Find Another Gear. Go Beyond.
By Dr. Michelle Cleere
In certain moments of the race, it can be incredibly difficult to dig deep and find another gear. Your body gets tired. Your brain says I can’t do it; I don’t have it. Part of finding another gear is to train physically and train hard for it so you have physical capacity to push your body beyond. But more importantly, you also need to train your brain to work with your body.
What does finding another gear mean?
Many cyclists talk about finding another gear. In most situations, this means going beyond your normal capacity. Going beyond what you are used to doing. To do this, you have to develop your ability to push past your best or optimal effort. When this happens, you go to a place where you (mentally) thought you couldn’t go – faster, harder, longer or hanging with a competitor.
I was working with an Olympic hopeful track cyclist who talked frequently of being at tempo and needing to kick into another gear if someone made a move or towards the end, when he needed to pass people. At times, it was challenging for him to find that gear. His legs were burning and he got in his own head that his legs were burning and then couldn’t turn it on. He couldn’t shift into that higher gear. As we worked together, he became more aware of the moments he needed to find another gear and prepare, in order to make that happen.
It’s hard to find another gear after you’ve ‘hit the wall’. In many sports, hitting the wall or bonking is a condition of sudden fatigue and loss of energy which is caused by depletion of glycogen stores in the liver and muscles. In other sports, hitting the wall can happen when you are down or behind and need to come back. This transpires when you are playing pretty consistently but can’t seem to find another gear to stay with someone as they move ahead of you or are ahead, and you feel like you cannot catch back up.

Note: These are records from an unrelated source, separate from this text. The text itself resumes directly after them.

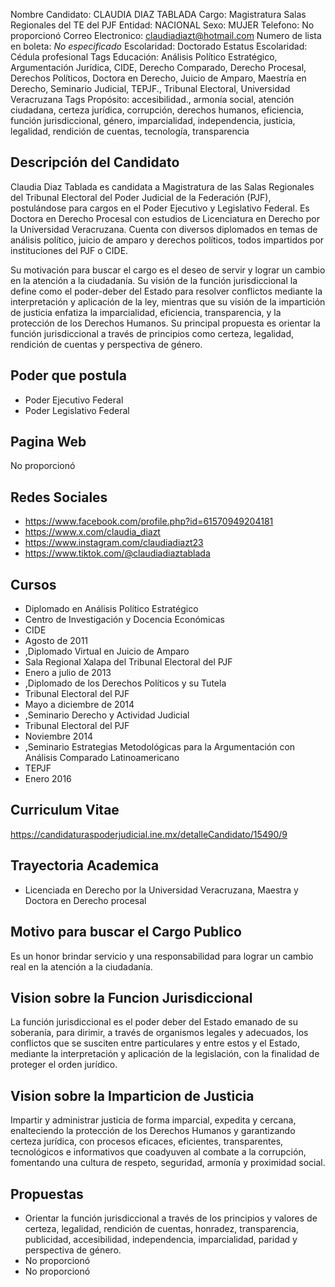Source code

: Nombre Candidato: CLAUDIA DIAZ TABLADA
Cargo: Magistratura Salas Regionales del TE del PJF
Entidad: NACIONAL
Sexo: MUJER
Telefono: No proporcionó
Correo Electronico: claudiadiazt@hotmail.com
Numero de lista en boleta: *No especificado*
Escolaridad: Doctorado
Estatus Escolaridad: Cédula profesional
Tags Educación: Análisis Político Estratégico, Argumentación Jurídica, CIDE, Derecho Comparado, Derecho Procesal, Derechos Políticos, Doctora en Derecho, Juicio de Amparo, Maestría en Derecho, Seminario Judicial, TEPJF., Tribunal Electoral, Universidad Veracruzana
Tags Propósito: accesibilidad., armonía social, atención ciudadana, certeza jurídica, corrupción, derechos humanos, eficiencia, función jurisdiccional, género, imparcialidad, independencia, justicia, legalidad, rendición de cuentas, tecnología, transparencia


## Descripción del Candidato 

Claudia Diaz Tablada es candidata a Magistratura de las Salas Regionales del Tribunal Electoral del Poder Judicial de la Federación (PJF), postulándose para cargos en el Poder Ejecutivo y Legislativo Federal. Es Doctora en Derecho Procesal con estudios de Licenciatura en Derecho por la Universidad Veracruzana. Cuenta con diversos diplomados en temas de análisis político, juicio de amparo y derechos políticos, todos impartidos por instituciones del PJF o CIDE. 

Su motivación para buscar el cargo es el deseo de servir y lograr un cambio en la atención a la ciudadanía.  Su visión de la función jurisdiccional la define como el poder-deber del Estado para resolver conflictos mediante la interpretación y aplicación de la ley, mientras que su visión de la impartición de justicia enfatiza la imparcialidad, eficiencia, transparencia, y la protección de los Derechos Humanos. Su principal propuesta es orientar la función jurisdiccional a través de principios como certeza, legalidad, rendición de cuentas y perspectiva de género.


## Poder que postula

- Poder Ejecutivo Federal
- Poder Legislativo Federal


## Pagina Web

No proporcionó


## Redes Sociales

- https://www.facebook.com/profile.php?id=61570949204181
- https://www.x.com/claudia_diazt
- https://www.instagram.com/claudiadiazt23
- https://www.tiktok.com/@claudiadiaztablada


## Cursos

- Diplomado en Análisis Político Estratégico
- Centro de Investigación y Docencia Económicas
- CIDE
- Agosto de 2011
- ,Diplomado Virtual en Juicio de Amparo
- Sala Regional Xalapa del Tribunal Electoral del PJF
- Enero a julio de 2013
- ,Diplomado de los Derechos Políticos y su Tutela
- Tribunal Electoral del PJF
- Mayo a diciembre de 2014
- ,Seminario Derecho y Actividad Judicial
- Tribunal Electoral del PJF
- Noviembre 2014
- ,Seminario Estrategias Metodológicas para la Argumentación con Análisis Comparado Latinoamericano
- TEPJF
- Enero 2016


## Curriculum Vitae

https://candidaturaspoderjudicial.ine.mx/detalleCandidato/15490/9


## Trayectoria Academica

- Licenciada en Derecho por la Universidad Veracruzana, Maestra y Doctora en Derecho procesal


## Motivo para buscar el Cargo Publico

Es un honor brindar servicio y una responsabilidad para lograr un cambio real en la atención a la ciudadanía.


## Vision sobre la Funcion Jurisdiccional

La función jurisdiccional es el poder deber del Estado emanado de su soberanía, para dirimir, a través de organismos legales y adecuados, los conflictos que se susciten entre particulares y entre estos y el Estado, mediante la interpretación y aplicación de la legislación, con la finalidad de proteger el orden jurídico.


## Vision sobre la Imparticion de Justicia

Impartir y administrar justicia de forma imparcial, expedita y cercana, enalteciendo la protección de los Derechos Humanos y garantizando certeza jurídica, con procesos eficaces, eficientes, transparentes, tecnológicos e informativos que coadyuven al combate a la corrupción, fomentando una cultura de respeto, seguridad, armonía y proximidad social.


## Propuestas

- Orientar la función jurisdiccional a través de los principios y valores de certeza, legalidad, rendición de cuentas, honradez, transparencia, publicidad, accesibilidad, independencia, imparcialidad, paridad y perspectiva de género.
- No proporcionó
- No proporcionó

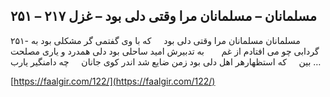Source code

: ## مسلمانان – مسلمانان مرا وقتی دلی بود – غزل ۲۱۷ – ۲۵۱


۲۵۱- مسلمانان مسلمانان مرا وقتی دلی بود     که با وی گفتمی گر مشکلی بود به گردابی چو می افتادم از غم       به تدبیرش امید ساحلی بود دلی همدرد و یاری مصلحت بین     که استظهارهر اهل دلی بود زمن ضایع شد اندر کوی جانان     چه دامنگیر یارب &#8230;

[https://faalgir.com/122/](https://faalgir.com/122/)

I have been working with a road cyclist who would crumble every time she was ahead and lost the lead to someone else. She felt as if she was riding her best and didn’t know what to do when someone matched her pace and passed her. What she came to realize is that she would get in her head and start worrying. This led to her muscles getting tight and more worrying. Before she knew it, she was no longer focused on the race.
You can physically train to find another gear. That means training to go a bit beyond what you think you’re capable of. For example, racing in competition to the extent that is a little outside of your personal best. It can also mean racing in practice with people who are better than you are and pushing yourself to find that other gear.
In the case of hitting the wall, it’s important to train yourself how to deal with moments when you have the lead, and when someone has passed you. In training, even if you aren’t in the lead, practice passing people. Learn to come back from a deficit and find another gear. Practice taking and losing the lead.
Even though you can physically train yourself to find another gear, you can’t do it without pairing positive mental skills with it. Training for it physically will give you the blueprint for what it looks and feels like. However, it’s generally hard to find another gear you didn’t think you had. It’s more mentally difficult than your normal competitive flow.
Physical practice helps your body know what it’s in for. Now you’ve got to train your brain for that next gear. This takes confidence that you can do it and acceptance that it may hurt. Digging deep always does.
When we start out cycling, we have one gear – beginner. If we keep practicing we develop numerous gears (speeds, tactics, ability, etc.). The same holds true for your mindset. Many athletes start off with a beginner mindset where not much bothers them; it doesn’t really matter. As you get better, that beginner mindset goes away and you have to learn how to deal with that and the different situations and moments that come with it. Switching gears and finding another more difficult gear is only one of them.